Category Archives: Sensazioni
En Declin
“Trama” è il terzo lavoro del gruppo che ha attraversato varie fasi musicali giungendo all’ormai stabile sonorità e formazione.
Registrato nel 2003, il disco ha riscosso già ottime critiche su giornali specializzati e webzines.
Contiene le seguenti tracce:
1) Until Bleeding
2) When eDGE…
3) …TurnNs BLaDE
4) my Anger
5) stiLL Anger
6)Lost…
7)…in the TRAMA
Associandomi alle critiche positive riscosse già dal nuovo lavoro degli En Declin, aggiungo che a mio avviso, parafrasando il nome, il gruppo è tutt’altro che in declino.Anzi.
L’impatto non è subito forte, ma il loro suono appartiene a quella categoria di emozioni a scoppio ritardato:ti entra dentro piano piano e se trova terreno fertile..potrebbe anche correre il rischio di non uscirne più.
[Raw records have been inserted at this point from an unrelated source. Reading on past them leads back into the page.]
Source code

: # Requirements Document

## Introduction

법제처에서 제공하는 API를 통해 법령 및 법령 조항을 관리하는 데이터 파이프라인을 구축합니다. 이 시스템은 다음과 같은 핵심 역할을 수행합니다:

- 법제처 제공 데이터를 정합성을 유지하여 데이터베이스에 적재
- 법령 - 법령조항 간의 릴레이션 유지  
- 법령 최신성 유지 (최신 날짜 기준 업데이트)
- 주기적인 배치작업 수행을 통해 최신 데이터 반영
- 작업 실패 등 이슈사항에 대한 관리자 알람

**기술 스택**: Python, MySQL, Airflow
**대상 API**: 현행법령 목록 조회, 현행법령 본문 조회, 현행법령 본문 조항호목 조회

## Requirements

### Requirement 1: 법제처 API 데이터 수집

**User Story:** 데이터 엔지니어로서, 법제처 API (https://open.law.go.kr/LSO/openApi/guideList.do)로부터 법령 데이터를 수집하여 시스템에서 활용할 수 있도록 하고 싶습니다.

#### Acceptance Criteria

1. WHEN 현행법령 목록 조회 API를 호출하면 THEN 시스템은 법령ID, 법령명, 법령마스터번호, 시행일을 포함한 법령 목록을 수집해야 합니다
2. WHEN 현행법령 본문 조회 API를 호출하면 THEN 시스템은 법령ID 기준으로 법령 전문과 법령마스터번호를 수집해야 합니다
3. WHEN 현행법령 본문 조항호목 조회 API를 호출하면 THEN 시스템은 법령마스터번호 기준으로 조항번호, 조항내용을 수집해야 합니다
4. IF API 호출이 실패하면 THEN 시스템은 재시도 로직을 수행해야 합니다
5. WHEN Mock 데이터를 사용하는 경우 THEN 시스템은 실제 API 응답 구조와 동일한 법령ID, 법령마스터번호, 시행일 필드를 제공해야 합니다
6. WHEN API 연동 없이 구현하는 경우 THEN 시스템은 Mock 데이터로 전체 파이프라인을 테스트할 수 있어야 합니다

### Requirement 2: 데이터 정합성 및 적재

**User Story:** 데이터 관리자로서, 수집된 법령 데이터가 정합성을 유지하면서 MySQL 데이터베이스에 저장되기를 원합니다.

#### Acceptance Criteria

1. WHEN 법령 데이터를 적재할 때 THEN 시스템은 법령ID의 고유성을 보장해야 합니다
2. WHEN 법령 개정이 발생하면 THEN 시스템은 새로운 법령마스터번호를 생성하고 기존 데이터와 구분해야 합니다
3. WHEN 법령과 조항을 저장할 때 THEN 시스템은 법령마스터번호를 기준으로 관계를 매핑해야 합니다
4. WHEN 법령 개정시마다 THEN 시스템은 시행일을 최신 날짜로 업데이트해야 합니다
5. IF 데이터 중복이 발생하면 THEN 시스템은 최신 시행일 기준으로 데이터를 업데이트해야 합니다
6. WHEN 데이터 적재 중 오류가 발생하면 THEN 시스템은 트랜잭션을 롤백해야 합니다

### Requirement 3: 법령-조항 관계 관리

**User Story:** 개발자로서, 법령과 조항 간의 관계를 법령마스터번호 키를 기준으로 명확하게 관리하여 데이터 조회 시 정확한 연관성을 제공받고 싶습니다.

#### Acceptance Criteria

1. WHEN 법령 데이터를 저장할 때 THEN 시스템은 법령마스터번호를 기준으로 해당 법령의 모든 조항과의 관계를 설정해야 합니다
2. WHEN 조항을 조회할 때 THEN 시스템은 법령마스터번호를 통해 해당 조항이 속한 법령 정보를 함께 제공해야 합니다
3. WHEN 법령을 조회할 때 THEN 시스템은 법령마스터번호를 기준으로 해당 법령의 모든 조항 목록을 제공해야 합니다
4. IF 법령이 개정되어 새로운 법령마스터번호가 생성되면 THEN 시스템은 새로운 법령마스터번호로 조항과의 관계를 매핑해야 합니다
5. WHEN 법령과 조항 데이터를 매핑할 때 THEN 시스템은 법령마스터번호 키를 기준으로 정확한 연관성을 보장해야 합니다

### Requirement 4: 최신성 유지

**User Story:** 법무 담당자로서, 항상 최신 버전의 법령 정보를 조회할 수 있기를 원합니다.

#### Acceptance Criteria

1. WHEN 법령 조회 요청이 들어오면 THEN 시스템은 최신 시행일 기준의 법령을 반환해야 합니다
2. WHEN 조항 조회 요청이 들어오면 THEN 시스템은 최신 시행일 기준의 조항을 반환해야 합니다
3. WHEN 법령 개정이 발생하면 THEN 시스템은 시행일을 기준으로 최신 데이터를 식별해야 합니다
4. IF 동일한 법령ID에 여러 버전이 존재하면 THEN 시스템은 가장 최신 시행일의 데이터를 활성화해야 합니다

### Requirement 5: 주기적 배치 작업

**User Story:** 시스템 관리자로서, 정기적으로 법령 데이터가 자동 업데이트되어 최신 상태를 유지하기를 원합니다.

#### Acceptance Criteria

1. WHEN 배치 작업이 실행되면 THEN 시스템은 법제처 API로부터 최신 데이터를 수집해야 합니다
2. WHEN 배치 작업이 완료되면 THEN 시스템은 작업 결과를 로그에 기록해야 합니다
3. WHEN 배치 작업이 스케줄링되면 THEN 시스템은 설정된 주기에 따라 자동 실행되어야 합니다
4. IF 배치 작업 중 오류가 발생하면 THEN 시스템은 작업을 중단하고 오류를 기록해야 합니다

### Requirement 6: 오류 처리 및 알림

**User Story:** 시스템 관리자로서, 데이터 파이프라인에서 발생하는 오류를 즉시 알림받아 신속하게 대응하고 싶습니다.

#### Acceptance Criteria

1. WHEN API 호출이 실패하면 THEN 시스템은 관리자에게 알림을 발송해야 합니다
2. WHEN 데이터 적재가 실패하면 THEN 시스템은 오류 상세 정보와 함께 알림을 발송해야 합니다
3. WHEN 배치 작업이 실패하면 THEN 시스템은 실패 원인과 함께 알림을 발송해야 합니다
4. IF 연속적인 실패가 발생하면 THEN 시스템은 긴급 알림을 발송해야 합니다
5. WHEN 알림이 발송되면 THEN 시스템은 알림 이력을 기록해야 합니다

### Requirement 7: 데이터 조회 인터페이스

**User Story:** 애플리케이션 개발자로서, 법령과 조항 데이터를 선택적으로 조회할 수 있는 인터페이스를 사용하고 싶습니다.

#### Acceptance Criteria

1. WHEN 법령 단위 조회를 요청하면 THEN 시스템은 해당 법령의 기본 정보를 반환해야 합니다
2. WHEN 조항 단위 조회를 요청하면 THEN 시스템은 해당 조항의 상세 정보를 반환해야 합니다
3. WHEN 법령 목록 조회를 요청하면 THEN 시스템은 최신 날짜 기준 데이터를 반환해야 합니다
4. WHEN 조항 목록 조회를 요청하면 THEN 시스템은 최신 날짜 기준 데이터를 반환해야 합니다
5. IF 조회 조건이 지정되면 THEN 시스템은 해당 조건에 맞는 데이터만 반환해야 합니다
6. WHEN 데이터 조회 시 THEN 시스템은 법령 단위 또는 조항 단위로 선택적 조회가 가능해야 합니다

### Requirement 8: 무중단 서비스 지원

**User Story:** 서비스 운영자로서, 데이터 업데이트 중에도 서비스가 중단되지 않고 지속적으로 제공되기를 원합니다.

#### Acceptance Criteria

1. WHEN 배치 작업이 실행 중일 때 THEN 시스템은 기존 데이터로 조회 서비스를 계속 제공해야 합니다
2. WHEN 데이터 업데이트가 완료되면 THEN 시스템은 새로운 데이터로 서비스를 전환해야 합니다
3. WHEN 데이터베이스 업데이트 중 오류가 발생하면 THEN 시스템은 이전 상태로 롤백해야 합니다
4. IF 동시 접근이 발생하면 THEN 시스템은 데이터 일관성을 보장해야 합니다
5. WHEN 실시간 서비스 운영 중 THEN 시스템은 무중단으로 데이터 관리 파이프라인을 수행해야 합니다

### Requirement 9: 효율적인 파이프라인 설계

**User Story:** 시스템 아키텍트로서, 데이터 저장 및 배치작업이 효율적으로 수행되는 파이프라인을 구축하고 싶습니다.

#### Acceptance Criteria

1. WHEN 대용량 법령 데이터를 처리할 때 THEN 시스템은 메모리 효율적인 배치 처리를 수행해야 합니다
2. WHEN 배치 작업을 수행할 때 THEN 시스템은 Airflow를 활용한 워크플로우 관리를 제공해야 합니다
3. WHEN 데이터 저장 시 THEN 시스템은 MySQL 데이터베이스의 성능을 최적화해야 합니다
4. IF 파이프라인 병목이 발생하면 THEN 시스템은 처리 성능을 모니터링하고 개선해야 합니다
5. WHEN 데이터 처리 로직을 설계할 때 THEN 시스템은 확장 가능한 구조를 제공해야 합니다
A sentirli oggi non si direbbe che i 5 ragazzi provengono da un passato “metallico”, completamente distante dalla dolcezza e tranquillità che li caratterizzano attualmente.
Il lavoro è ben svolto e la qualità di registrazione sfiora la perfezione.
Si sentono prepotenti le influenze di gruppi quali Tool e Soundgarden che i ragazzi stessi affermano di avere preso un pò come punto di riferimento e di partenza, ma questo non può che farci piacere dato che la resa è ottimale.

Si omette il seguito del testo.